**ABOUT THIS TASK**:
Which lines run from the one containing "Task I tried" through the end of the material? Transcribe them word for word, and only them.

**DATA SUPPLIED**:
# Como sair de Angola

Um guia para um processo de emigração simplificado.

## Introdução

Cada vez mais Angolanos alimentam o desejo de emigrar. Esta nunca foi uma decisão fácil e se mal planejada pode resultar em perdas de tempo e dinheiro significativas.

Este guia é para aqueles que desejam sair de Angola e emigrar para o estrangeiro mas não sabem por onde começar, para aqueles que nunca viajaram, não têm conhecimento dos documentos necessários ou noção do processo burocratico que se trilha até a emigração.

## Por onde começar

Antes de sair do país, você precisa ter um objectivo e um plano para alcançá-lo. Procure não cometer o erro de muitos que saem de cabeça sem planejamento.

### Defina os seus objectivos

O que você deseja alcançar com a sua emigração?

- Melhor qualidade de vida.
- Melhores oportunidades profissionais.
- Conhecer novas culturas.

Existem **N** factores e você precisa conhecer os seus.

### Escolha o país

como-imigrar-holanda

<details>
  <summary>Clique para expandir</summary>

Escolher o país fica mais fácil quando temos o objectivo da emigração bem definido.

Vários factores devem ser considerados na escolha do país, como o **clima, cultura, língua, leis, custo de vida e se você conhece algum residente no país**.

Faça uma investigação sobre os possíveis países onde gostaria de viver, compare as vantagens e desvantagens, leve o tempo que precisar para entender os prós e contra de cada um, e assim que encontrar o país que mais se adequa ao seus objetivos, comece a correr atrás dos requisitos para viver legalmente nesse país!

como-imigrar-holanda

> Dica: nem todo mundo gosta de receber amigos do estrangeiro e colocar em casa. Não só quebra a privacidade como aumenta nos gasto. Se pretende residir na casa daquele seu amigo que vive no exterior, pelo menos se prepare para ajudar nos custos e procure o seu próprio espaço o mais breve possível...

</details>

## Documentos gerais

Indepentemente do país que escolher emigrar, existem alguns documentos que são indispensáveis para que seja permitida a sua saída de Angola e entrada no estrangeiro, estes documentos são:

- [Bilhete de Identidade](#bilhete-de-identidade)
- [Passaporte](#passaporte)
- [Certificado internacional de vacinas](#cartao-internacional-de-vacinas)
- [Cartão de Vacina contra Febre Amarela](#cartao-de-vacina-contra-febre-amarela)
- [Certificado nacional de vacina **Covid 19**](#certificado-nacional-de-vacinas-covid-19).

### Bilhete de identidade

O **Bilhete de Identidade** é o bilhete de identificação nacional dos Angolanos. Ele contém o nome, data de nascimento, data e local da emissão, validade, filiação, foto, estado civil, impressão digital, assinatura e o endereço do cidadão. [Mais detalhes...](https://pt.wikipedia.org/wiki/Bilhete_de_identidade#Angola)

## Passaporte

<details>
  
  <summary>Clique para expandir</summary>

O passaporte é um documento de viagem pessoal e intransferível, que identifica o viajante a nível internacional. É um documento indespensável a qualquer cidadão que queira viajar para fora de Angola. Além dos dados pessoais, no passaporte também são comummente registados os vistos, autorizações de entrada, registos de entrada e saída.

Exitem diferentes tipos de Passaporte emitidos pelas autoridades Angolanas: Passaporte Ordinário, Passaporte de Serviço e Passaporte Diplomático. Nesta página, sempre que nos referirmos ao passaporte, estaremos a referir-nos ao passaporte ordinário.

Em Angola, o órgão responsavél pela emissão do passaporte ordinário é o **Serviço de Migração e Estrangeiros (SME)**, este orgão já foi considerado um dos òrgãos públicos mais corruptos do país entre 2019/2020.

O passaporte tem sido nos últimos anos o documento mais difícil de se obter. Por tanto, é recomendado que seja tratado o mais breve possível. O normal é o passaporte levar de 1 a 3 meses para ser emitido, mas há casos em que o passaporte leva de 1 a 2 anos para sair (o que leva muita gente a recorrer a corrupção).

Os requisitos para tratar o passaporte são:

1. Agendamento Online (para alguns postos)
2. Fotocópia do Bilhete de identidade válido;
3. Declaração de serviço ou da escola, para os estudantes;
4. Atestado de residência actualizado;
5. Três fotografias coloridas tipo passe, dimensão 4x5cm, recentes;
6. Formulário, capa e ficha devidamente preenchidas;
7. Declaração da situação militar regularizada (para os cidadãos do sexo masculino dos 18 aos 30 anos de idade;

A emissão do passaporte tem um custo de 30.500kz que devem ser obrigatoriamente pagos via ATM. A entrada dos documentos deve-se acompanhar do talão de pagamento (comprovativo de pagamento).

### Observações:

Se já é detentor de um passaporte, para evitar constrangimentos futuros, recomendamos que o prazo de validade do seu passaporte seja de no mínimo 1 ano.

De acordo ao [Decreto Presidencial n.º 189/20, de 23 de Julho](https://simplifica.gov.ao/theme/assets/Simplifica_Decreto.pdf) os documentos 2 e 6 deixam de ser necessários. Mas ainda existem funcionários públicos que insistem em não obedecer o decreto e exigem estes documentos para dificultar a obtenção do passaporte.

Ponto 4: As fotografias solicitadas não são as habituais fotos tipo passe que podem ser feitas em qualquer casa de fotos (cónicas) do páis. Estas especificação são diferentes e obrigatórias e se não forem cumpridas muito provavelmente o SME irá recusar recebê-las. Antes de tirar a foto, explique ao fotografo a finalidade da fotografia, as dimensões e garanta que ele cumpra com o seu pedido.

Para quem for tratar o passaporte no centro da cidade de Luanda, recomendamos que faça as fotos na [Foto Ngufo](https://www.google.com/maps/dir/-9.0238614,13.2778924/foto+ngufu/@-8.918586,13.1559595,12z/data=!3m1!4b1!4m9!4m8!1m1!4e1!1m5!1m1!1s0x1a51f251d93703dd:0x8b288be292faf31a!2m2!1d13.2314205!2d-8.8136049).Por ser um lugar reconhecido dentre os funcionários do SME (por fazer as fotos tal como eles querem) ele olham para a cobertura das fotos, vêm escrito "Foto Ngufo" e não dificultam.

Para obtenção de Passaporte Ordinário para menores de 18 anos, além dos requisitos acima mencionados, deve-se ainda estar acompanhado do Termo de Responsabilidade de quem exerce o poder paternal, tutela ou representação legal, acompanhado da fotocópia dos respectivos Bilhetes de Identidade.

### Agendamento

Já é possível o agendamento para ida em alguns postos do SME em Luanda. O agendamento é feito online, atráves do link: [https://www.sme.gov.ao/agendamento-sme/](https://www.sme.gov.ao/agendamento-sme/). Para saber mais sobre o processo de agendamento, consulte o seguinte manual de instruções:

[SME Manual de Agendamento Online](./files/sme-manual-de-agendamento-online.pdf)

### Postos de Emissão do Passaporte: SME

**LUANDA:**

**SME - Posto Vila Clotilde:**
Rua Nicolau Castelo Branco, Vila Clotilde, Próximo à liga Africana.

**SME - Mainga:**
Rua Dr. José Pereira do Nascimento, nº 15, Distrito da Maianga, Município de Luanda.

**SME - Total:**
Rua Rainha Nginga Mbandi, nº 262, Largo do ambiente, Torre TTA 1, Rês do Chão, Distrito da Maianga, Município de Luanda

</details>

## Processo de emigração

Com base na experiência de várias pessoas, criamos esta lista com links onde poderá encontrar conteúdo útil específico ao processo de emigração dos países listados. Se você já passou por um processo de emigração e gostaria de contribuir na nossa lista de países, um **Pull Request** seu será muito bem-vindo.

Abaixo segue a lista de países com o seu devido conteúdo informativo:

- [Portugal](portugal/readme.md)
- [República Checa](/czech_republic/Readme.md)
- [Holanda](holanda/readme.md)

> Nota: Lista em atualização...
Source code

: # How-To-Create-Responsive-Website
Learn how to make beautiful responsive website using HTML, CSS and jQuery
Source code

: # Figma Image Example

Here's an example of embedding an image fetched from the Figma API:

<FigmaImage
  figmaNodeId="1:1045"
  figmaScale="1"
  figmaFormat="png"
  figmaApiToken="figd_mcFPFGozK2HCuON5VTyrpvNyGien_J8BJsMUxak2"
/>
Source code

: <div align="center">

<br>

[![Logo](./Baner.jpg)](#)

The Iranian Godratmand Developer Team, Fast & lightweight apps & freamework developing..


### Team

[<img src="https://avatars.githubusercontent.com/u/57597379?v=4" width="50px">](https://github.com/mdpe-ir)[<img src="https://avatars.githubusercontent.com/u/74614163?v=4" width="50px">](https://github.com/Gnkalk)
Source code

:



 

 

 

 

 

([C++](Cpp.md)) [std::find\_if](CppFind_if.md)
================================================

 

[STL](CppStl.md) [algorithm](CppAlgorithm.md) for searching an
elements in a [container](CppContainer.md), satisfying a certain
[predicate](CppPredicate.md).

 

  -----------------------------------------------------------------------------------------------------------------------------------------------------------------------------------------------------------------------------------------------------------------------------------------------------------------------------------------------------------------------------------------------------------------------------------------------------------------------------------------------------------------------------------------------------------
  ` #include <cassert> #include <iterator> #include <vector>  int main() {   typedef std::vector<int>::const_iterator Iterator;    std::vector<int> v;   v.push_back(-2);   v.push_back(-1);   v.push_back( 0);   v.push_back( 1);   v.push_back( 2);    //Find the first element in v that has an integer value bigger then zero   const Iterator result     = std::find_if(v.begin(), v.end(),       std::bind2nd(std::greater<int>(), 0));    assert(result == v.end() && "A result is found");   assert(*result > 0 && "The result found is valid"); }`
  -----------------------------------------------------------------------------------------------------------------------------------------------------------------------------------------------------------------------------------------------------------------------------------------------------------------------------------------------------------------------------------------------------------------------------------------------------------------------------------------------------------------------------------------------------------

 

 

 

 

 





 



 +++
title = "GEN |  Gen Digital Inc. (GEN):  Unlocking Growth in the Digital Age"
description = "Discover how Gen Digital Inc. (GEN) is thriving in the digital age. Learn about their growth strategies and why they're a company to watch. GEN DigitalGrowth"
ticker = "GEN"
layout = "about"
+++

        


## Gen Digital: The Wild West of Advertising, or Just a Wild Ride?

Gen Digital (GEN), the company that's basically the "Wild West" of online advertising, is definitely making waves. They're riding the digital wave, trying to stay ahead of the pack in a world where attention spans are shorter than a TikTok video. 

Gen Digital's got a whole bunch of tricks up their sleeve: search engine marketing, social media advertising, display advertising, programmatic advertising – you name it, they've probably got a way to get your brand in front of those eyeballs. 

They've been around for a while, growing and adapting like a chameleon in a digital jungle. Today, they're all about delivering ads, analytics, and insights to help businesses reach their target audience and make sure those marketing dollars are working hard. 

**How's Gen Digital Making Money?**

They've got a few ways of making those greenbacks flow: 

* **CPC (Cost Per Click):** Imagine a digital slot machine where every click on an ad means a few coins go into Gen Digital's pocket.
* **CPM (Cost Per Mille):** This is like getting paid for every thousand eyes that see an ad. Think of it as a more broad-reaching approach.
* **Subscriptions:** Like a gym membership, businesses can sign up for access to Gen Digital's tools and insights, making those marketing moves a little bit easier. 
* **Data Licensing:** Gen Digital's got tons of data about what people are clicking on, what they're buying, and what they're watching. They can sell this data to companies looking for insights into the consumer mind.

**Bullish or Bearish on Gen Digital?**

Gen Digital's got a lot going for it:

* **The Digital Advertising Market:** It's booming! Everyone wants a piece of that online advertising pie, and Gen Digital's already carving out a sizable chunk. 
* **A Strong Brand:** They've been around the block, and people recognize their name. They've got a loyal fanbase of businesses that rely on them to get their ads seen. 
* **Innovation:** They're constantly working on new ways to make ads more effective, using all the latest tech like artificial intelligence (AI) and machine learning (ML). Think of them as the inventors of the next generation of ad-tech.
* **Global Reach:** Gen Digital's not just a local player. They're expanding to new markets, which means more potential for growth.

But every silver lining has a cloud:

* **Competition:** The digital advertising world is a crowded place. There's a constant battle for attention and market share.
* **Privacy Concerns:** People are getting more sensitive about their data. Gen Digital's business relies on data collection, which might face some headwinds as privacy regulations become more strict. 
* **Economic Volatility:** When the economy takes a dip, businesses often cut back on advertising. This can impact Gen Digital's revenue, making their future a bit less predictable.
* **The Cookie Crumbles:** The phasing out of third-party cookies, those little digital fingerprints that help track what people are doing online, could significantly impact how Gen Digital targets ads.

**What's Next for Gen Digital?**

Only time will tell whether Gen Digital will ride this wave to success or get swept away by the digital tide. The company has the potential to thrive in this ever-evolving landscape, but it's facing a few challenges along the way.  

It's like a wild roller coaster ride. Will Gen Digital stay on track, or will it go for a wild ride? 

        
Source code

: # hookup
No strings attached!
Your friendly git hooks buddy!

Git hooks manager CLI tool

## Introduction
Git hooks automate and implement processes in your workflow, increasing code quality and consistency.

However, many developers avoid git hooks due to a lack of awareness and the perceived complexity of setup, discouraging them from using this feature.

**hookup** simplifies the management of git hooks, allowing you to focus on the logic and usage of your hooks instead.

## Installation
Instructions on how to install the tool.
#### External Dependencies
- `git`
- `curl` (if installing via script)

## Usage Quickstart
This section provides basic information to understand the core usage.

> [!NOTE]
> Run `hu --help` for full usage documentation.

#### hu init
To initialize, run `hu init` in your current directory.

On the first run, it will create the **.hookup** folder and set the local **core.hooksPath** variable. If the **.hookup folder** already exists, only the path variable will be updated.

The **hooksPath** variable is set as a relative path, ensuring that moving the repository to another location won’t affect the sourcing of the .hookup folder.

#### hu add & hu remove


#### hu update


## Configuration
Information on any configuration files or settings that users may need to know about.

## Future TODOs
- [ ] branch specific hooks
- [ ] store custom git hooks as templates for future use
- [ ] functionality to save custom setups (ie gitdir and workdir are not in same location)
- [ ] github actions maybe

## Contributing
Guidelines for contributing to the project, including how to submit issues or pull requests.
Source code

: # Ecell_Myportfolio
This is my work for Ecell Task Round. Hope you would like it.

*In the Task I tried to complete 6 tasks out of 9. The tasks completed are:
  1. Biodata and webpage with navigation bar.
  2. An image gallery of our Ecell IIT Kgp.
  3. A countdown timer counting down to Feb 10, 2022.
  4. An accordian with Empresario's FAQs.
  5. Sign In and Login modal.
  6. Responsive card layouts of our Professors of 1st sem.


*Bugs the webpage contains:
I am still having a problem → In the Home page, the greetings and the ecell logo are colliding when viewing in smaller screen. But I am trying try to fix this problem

**SOLUTION TO THE EXERCISE**:
*In the Task I tried to complete 6 tasks out of 9. The tasks completed are:
  1. Biodata and webpage with navigation bar.
  2. An image gallery of our Ecell IIT Kgp.
  3. A countdown timer counting down to Feb 10, 2022.
  4. An accordian with Empresario's FAQs.
  5. Sign In and Login modal.
  6. Responsive card layouts of our Professors of 1st sem.


*Bugs the webpage contains:
I am still having a problem → In the Home page, the greetings and the ecell logo are colliding when viewing in smaller screen. But I am trying try to fix this problem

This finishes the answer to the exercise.